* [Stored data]
= Beginning of Section =
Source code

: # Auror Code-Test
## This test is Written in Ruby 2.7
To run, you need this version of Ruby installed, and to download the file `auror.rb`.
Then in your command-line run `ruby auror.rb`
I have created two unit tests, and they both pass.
= End of Section =
* [Work order] Reproduce every record in full, keeping each one exactly as it reads.

* [Task output]
Source code

: # Auror Code-Test
## This test is Written in Ruby 2.7
To run, you need this version of Ruby installed, and to download the file `auror.rb`.
Then in your command-line run `ruby auror.rb`
I have created two unit tests, and they both pass.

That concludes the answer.